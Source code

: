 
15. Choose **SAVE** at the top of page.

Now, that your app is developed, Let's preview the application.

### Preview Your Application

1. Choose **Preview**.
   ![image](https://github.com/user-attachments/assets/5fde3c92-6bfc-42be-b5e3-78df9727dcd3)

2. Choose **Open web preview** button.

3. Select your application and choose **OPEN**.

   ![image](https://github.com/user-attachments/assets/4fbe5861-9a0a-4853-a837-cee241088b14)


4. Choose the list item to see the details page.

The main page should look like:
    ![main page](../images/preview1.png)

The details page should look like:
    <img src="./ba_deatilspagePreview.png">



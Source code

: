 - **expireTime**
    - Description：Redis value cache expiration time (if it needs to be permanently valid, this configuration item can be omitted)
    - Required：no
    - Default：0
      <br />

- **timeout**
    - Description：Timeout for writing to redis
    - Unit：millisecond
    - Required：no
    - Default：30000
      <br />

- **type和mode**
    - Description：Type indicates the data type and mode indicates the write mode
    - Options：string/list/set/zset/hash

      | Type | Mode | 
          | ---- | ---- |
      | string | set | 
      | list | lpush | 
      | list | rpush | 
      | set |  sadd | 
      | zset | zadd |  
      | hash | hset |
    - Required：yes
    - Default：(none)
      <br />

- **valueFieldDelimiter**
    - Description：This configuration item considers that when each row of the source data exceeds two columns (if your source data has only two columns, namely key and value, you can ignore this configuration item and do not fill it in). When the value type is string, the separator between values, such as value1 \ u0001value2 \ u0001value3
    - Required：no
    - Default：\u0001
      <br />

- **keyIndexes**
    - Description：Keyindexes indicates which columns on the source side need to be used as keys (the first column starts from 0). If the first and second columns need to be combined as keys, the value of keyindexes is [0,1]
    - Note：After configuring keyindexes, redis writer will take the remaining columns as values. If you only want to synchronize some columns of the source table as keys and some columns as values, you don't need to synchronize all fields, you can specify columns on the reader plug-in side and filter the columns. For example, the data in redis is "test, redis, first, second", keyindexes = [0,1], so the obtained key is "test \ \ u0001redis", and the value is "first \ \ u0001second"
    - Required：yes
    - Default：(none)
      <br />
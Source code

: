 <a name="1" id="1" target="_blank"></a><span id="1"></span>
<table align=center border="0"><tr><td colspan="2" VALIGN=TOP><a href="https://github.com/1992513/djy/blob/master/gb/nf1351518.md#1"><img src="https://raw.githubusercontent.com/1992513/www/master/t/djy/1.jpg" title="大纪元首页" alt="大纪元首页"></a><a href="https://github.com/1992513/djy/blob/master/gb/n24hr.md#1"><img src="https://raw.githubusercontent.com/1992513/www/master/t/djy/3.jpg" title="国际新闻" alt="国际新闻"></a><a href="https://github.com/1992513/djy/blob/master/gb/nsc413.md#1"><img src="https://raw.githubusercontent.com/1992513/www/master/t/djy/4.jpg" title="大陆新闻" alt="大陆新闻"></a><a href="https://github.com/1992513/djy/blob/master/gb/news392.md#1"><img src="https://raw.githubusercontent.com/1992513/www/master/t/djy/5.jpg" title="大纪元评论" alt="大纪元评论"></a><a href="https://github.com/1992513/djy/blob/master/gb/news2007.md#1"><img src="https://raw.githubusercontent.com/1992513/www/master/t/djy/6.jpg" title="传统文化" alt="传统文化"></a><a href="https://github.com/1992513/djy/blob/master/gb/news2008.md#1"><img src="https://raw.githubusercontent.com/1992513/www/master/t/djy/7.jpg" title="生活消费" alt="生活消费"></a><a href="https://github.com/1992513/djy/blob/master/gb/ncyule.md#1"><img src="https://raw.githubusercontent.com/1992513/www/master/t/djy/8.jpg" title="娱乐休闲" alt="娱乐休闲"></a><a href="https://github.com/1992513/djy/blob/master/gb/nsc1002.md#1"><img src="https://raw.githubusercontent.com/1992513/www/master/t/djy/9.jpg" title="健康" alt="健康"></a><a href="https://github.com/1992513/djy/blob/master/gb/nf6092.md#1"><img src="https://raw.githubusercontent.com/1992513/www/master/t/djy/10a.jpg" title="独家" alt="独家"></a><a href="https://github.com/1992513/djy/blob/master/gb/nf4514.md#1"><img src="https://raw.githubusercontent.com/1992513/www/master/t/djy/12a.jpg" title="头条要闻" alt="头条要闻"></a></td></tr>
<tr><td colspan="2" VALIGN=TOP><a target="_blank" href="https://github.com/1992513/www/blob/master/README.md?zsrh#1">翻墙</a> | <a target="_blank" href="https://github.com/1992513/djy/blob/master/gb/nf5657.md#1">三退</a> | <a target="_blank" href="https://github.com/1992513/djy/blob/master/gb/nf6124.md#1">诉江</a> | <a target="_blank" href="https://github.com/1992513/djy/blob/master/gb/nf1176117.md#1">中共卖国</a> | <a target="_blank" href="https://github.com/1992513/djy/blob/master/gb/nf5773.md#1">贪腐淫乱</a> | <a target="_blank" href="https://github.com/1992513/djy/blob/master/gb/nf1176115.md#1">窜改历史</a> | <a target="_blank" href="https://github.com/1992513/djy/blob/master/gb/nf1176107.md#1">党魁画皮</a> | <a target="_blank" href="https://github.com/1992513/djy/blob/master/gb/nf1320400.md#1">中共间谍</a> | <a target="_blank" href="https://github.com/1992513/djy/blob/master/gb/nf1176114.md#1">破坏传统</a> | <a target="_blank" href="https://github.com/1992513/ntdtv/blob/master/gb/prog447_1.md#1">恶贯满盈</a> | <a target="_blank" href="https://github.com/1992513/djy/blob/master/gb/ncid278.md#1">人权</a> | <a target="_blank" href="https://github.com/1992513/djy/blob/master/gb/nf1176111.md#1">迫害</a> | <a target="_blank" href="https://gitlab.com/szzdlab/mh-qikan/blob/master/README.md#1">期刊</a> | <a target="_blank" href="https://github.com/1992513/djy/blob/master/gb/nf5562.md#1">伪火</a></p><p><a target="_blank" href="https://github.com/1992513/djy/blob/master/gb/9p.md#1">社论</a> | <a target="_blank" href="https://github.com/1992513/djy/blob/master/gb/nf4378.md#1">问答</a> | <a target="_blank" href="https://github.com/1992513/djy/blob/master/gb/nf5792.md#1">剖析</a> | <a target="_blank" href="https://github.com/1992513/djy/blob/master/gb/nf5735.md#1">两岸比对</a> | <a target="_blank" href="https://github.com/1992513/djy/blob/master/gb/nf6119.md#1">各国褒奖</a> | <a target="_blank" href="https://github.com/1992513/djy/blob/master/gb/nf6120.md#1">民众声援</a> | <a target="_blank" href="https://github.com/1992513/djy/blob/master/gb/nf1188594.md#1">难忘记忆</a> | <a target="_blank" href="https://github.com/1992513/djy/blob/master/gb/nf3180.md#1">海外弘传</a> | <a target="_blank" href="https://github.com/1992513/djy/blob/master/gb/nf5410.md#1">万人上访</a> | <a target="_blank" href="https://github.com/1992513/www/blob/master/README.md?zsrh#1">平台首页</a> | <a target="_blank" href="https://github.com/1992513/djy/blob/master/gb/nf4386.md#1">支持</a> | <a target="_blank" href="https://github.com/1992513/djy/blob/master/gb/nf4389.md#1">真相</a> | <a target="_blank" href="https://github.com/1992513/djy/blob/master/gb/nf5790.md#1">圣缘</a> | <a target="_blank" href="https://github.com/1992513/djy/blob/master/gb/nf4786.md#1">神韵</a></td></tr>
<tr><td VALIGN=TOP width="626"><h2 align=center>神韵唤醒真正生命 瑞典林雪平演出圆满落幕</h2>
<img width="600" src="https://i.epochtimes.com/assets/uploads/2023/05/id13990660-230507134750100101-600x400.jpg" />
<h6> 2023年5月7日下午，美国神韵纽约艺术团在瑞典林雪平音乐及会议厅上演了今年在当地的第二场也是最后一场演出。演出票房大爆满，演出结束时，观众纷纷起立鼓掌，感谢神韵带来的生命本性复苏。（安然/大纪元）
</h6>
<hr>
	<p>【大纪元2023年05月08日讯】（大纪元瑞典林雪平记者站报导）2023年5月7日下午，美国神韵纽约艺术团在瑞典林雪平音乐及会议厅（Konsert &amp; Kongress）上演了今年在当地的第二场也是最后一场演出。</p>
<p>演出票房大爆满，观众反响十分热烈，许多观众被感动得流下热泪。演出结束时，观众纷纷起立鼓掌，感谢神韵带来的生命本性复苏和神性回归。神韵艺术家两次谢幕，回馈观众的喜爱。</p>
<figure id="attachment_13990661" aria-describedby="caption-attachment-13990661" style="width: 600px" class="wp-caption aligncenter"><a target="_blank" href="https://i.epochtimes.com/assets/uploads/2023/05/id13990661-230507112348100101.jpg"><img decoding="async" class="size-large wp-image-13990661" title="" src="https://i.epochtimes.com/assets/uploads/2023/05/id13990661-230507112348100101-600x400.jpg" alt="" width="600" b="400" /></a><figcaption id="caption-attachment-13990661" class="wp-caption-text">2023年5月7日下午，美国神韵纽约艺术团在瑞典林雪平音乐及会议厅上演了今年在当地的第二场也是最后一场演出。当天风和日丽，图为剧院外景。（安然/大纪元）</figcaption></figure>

#####

EXERCISE — From the material above, copy each line that includes the word "look".

ANSWER SECTION —
The main page should look like:
The details page should look like:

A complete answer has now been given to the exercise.